Meeting in Jamaica one day later, the foreign ministers of the 24 Latin American and Caribbean nations that make up the Rio Group unequivocally rejected the U.S. stance, declaring they would not recognise the results of the Nov. 29 elections unless Zelaya was immediately restored to office.

Most of them, including powerhouses Brazil and Mexico, reaffirmed that position this week during a debate at the OAS, only to be dismissed by Washington’s interim ambassador, a Bush holdover, as engaging in “magical realism”.

“That wasn’t very helpful,” noted Michael Shifter, vice president of the Inter-American Dialogue, who said the current controversy over Zelaya and recognition of the elections marks “a potentially serious rift between the U.S. and the rest of the hemisphere” that threatens to “aggravate existing irritations”.

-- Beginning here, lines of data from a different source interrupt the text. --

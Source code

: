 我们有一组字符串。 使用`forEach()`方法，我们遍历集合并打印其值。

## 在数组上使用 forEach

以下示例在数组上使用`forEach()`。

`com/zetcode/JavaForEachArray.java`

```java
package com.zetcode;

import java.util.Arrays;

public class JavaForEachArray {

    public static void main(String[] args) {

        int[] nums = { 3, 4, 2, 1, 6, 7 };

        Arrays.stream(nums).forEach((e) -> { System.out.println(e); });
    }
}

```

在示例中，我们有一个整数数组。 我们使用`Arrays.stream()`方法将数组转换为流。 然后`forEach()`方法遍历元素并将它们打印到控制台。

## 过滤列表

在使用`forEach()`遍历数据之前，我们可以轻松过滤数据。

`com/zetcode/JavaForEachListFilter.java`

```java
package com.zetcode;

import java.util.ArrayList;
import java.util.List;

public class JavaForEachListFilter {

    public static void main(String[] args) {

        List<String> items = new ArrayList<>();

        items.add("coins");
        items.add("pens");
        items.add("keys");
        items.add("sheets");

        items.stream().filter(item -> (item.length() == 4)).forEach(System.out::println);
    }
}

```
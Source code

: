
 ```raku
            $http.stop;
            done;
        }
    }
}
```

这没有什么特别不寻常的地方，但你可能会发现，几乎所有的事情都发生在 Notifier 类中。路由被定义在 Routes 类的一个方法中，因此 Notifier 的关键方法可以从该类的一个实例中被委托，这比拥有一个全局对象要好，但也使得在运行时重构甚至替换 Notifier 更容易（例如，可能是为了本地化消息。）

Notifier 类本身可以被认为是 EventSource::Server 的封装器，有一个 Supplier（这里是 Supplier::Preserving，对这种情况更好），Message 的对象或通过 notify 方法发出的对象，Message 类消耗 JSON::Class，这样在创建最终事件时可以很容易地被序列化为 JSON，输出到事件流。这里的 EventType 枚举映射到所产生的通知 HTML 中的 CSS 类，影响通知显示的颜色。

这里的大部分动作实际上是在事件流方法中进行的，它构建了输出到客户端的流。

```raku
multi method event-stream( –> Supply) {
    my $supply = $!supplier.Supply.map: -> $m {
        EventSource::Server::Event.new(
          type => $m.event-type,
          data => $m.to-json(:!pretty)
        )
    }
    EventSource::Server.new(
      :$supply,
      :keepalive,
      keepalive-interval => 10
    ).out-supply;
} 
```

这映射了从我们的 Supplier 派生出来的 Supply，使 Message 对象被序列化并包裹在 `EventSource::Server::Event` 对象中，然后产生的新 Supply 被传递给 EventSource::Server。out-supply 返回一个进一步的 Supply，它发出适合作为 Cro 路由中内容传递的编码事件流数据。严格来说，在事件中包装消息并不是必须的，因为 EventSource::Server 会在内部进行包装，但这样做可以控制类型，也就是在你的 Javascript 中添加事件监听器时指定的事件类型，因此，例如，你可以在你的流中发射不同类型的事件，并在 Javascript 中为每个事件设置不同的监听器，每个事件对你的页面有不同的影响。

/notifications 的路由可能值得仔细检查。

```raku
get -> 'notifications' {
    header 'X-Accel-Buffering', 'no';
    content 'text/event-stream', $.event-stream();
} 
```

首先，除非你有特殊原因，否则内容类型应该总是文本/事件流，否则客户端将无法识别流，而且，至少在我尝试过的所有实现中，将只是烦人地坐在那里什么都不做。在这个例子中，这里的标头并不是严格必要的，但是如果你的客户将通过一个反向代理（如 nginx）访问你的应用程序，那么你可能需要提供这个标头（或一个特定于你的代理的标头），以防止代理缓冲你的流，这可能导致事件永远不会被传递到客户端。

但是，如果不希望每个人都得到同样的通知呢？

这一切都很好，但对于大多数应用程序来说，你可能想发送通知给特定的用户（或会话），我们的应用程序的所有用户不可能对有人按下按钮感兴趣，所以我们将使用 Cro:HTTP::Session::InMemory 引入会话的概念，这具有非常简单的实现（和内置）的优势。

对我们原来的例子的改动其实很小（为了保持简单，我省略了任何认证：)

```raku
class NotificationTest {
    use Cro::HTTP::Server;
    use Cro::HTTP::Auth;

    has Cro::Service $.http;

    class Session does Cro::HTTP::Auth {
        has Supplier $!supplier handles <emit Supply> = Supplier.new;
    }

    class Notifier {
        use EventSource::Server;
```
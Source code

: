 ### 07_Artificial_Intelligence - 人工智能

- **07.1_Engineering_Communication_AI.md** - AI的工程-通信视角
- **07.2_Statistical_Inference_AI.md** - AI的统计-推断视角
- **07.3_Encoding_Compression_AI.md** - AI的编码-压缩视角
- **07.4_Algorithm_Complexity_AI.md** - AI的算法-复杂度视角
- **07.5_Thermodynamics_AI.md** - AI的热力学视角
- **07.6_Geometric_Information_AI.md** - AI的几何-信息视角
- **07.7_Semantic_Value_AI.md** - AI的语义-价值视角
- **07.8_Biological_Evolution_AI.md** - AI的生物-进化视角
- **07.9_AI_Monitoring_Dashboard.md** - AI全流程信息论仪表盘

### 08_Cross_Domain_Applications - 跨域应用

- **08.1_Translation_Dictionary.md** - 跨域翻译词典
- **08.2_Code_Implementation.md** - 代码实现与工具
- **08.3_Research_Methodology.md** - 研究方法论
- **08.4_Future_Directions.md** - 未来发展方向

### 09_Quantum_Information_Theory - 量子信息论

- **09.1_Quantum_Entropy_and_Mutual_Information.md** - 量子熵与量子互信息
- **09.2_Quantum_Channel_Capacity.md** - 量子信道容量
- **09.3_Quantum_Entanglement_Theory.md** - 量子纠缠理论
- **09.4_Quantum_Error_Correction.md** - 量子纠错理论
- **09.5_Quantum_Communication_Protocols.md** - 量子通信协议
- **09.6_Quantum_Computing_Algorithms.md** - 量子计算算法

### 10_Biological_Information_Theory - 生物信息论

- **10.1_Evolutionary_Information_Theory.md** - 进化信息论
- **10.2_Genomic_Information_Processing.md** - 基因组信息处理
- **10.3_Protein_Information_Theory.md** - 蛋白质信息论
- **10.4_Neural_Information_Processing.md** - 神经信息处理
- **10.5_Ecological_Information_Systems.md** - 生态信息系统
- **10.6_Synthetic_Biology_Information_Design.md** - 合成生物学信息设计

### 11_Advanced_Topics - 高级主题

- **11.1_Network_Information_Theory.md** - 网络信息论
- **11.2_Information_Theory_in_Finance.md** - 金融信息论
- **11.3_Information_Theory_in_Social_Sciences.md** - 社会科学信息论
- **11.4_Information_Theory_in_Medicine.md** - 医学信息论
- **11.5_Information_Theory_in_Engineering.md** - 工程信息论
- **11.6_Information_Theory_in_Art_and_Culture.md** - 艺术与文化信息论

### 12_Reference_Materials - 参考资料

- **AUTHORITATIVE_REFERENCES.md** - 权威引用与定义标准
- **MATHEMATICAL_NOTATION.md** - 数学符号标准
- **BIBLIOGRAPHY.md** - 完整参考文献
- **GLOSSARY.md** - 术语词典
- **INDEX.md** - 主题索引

“The United States is once again isolating itself in the Americas,” warned a letter to Obama signed by 240 mainly university-based U.S. Latin America specialists this week. The letter noted that his promise at the Trinidad Summit to treat “Latin American nations as equals is evaporating”.

A similar – if far more serious – disillusionment seems well underway in the Arab world surrounding Netanyahu’s defiance of the administration’s demand – most strongly stated last May by Secretary of State Hillary Clinton – that all Jewish settlement activity be halted.

The administration had already downplayed that demand in September, when Obama convened both Netanyahu and Palestinian Authority President Mahmoud Abbas to press them to launch final-status talks. But Clinton’s praise during a visit to Jerusalem Oct. 31 for Netanyahu’s offer to “restrain” settlement activity as “unprecedented” – coupled with her criticism of Abbas for making a freeze a pre-condition for his participation in the talks – was widely seen as a devastating blow to hopes raised by Obama’s Cairo speech in the Arab world.

Coming so soon after Abbas’s embarrassing reversal on referring the Goldstone Report on alleged Israeli war crimes committed during the Gaza conflict to the U.N. Security Council, Clinton’s warm words for Netanyahu further weakened the Palestinian leader’s position and credibility, leading to his announcement last week that he will not seek re-election in January.

Some observers believe the latest chain of events has brought the U.S.-backed PA to the brink of collapse.

“Obama’s reversal on the settlements has dashed the hopes of the Arab world from their highest point, which was the Cairo speech,” said Chris Toensing, editor of the Middle East Report.

“It’s not only Abbas that has been hurt by this, but other U.S.-allied regimes as well,” he went on. “Jordan’s King Abdullah is warning darkly of disaster if negotiations do not get on track; the Egyptian government looks more and more like a U.S.-Israeli agent to its own people, unable to get Washington to do anything to repay Egypt for enforcing the blockade on Gaza; and the Saudis see this as a major boost for Iran’s influence in the region.”

The administration has since tried to loosen Clinton’s embrace of Netanyahu – it has stressed that it still regards Israeli settlements as illegitimate, dropped “unprecedented” from its description of Netanyahu’s offer to restrain them, and suggested that this week’s White House meeting between Obama and the Israeli leader was less than warm.

But hopes that Obama’s policies toward the Arab world, as in Latin America, will be significantly, if not decisively, different from those of his predecessor are fading fast.